SEITA et les autres - L'effort national
Chronique d'un licenciement boursier.
Le ministre du Travail, le 1er mai, déclare sur le plateau du petit journal que l'industrie du tabac n'a plus d'avenir en France, banale me direz-vous si ce n'est que cette déclaration est une réponse à une question d'un salarié de Carquefou qui se demande ce qu'il va devenir. Cette déclaration de Mr Rebsamen, ministre du travail, concerne l'usine de la Seita de Carquefou mais aussi celles de Bergerac, des suppressions de postes à Fleury-les-Aubrais (Loiret) et au siège à Paris .
La problématique attendait plutôt une solution sur ce type de licenciements et peut être des solutions de reclassement. Cette « restructuration » ampute l’État Français de 366 emplois direct, Michel Laboureur Délégué CGT Tabacol parle de 400 emplois supplémentaires indirects, soit la sous traitance liée à cette activité. Le cas du site de Carquefou est bien un licenciement boursier, malgré les profits en hausse Imperial Tobacco se restructure pour anticiper une baisse éventuelle de l'activité. En juillet, Imperial Tobacco annonce l'IPO d'une de ses filiales appelé Logica, société de transport liée à la holding, rappelons le, une IPO est une entrée en Bourse. Dans ce même temps les numéros 2 et 3 des cigarettiers américains annoncent une fusion et dans le cadre de la loi sur la concurrence ils doivent céder des actifs. IMPERIAL Tobacco les rachète mi-juillet de cette année.

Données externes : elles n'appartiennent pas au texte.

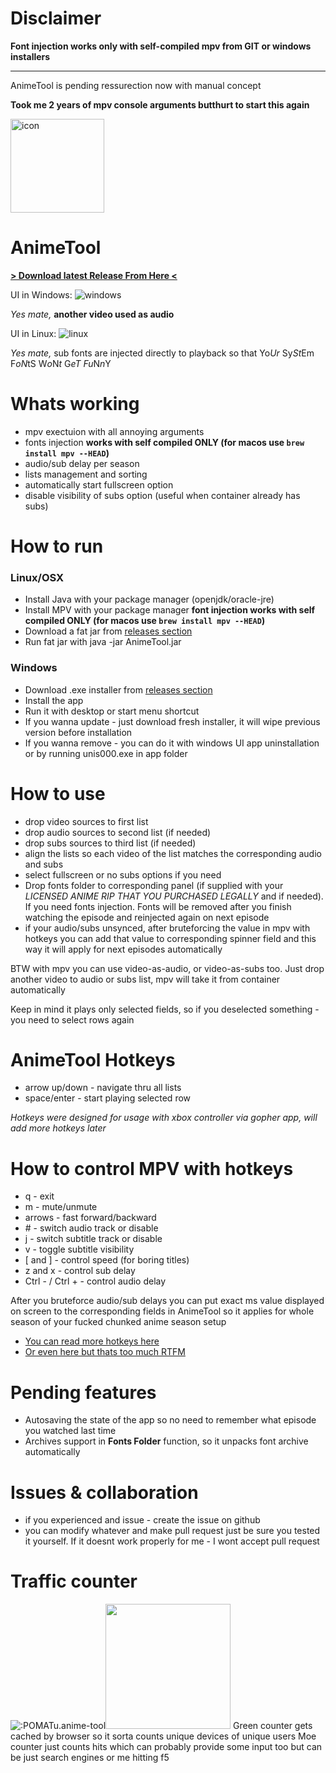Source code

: # Disclaimer

**Font injection works only with self-compiled mpv from GIT or windows installers**  

---

AnimeTool is pending ressurection now with manual concept

**Took me 2 years of mpv console arguments butthurt to start this again**

<img src="src/main/resources/icon.png" alt="icon" width="150"/>

# AnimeTool

[**> Download latest Release From Here <**](https://github.com/POMATu/anime-tool/releases)

UI in Windows:
![windows](img/windows.png)

_Yes mate,_ **another video used as audio**

UI in Linux:
![linux](img/linux.png)

_Yes mate,_ sub fonts are injected directly to playback so that Yo*Ur* Sy*St*Em F*oN*tS W*o*N*t* G*eT* *Fu*N*n*Y


# Whats working

* mpv exectuion with all annoying arguments
* fonts injection **works with self compiled ONLY (for macos use `brew install mpv --HEAD`)**
* audio/sub delay per season
* lists management and sorting
* automatically start fullscreen option
* disable visibility of subs option (useful when container already has subs)

# How to run
### Linux/OSX
* Install Java with your package manager (openjdk/oracle-jre)
* Install MPV with your package manager **font injection works with self compiled ONLY (for macos use `brew install mpv --HEAD`)**
* Download a fat jar from [releases section](https://github.com/POMATu/anime-tool/releases)
* Run fat jar with java -jar AnimeTool.jar

### Windows
* Download .exe installer from [releases section](https://github.com/POMATu/anime-tool/releases)
* Install the app
* Run it with desktop or start menu shortcut
* If you wanna update - just download fresh installer, it will wipe previous version before installation
* If you wanna remove - you can do it with windows UI app uninstallation or by running unis000.exe in app folder
 
# How to use
* drop video sources to first list
* drop audio sources to second list (if needed)
* drop subs sources to third list (if needed)
* align the lists so each video of the list matches the corresponding audio and subs
* select fullscreen or no subs options if you need
* Drop fonts folder to corresponding panel (if supplied with your *LICENSED ANIME RIP THAT YOU PURCHASED LEGALLY* and if needed). If you need fonts injection. Fonts will be removed after you finish watching the episode and reinjected again on next episode
* if your audio/subs unsynced, after bruteforcing the value in mpv with hotkeys you can add that value to corresponding spinner field and this way it will apply for next episodes automatically

BTW with mpv you can use video-as-audio, or video-as-subs too. Just drop another video to audio or subs list, mpv will take it from container automatically

Keep in mind it plays only selected fields, so if you deselected something - you need to select rows again 

# AnimeTool Hotkeys
* arrow up/down - navigate thru all lists
* space/enter - start playing selected row

*Hotkeys were designed for usage with xbox controller via gopher app, will add more hotkeys later*

# How to control MPV with hotkeys
* q - exit
* m - mute/unmute
* arrows - fast forward/backward
* \# - switch audio track or disable
* j - switch subtitle track or disable
* v - toggle subtitle visibility
* [ and ] - control speed (for boring titles)
* z and x - control sub delay
* Ctrl - / Ctrl + - control audio delay

After you bruteforce audio/sub delays you can put exact ms value displayed on screen to the corresponding fields in AnimeTool so it applies for whole season of your fucked chunked anime season setup

* [You can read more hotkeys here](https://defkey.com/mpv-media-player-shortcuts)
* [Or even here but thats too much RTFM](https://mpv.io/manual/master/)

# Pending features
* Autosaving the state of the app so no need to remember what episode you watched last time
* Archives support in **Fonts Folder** function, so it unpacks font archive automatically


# Issues & collaboration
* if you experienced and issue - create the issue on github
* you can modify whatever and make pull request just be sure you tested it yourself. If it doesnt work properly for me - I wont accept pull request

# Traffic counter
![:POMATu.anime-tool](https://services.webestools.com/cpt_global/59701-1.png)<img src="https://count.getloli.com/get/@:POMATu.anime-tool" height="200" />
Green counter gets cached by browser so it sorta counts unique devices of unique users
Moe counter just counts hits which can probably provide some input too but can be just search engines or me hitting f5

Les dividendes ont augmentés de 10 points en 2013, on attend 2014 !
À ce jour, en 2014, l'action Imperial Tobacco affiche une augmentation en valeur de plus de 10 points largement aidée par l'annonce de la restructuration et du plan de licenciement, ces plans de licenciements font office de levier sur les cours, les marchés se réjouissent, les investissements donneront des fruits bien juteux. Même si les dividendes versés ont progressés de 10 point sur l'exercice comptable 2013 d'Imperial Tobacco, sur zonebourse.com on annonce : Cette restructuration vise à sauvegarder la compétitivité du fabricant de cigarettes, qui se dit confronté à "un important ralentissement de la demande de tabac, à l'accroissement de la pression réglementaire et à l'explosion de la contrebande et de la contrefaçon". C'est là l'argument principal du plan de licenciement.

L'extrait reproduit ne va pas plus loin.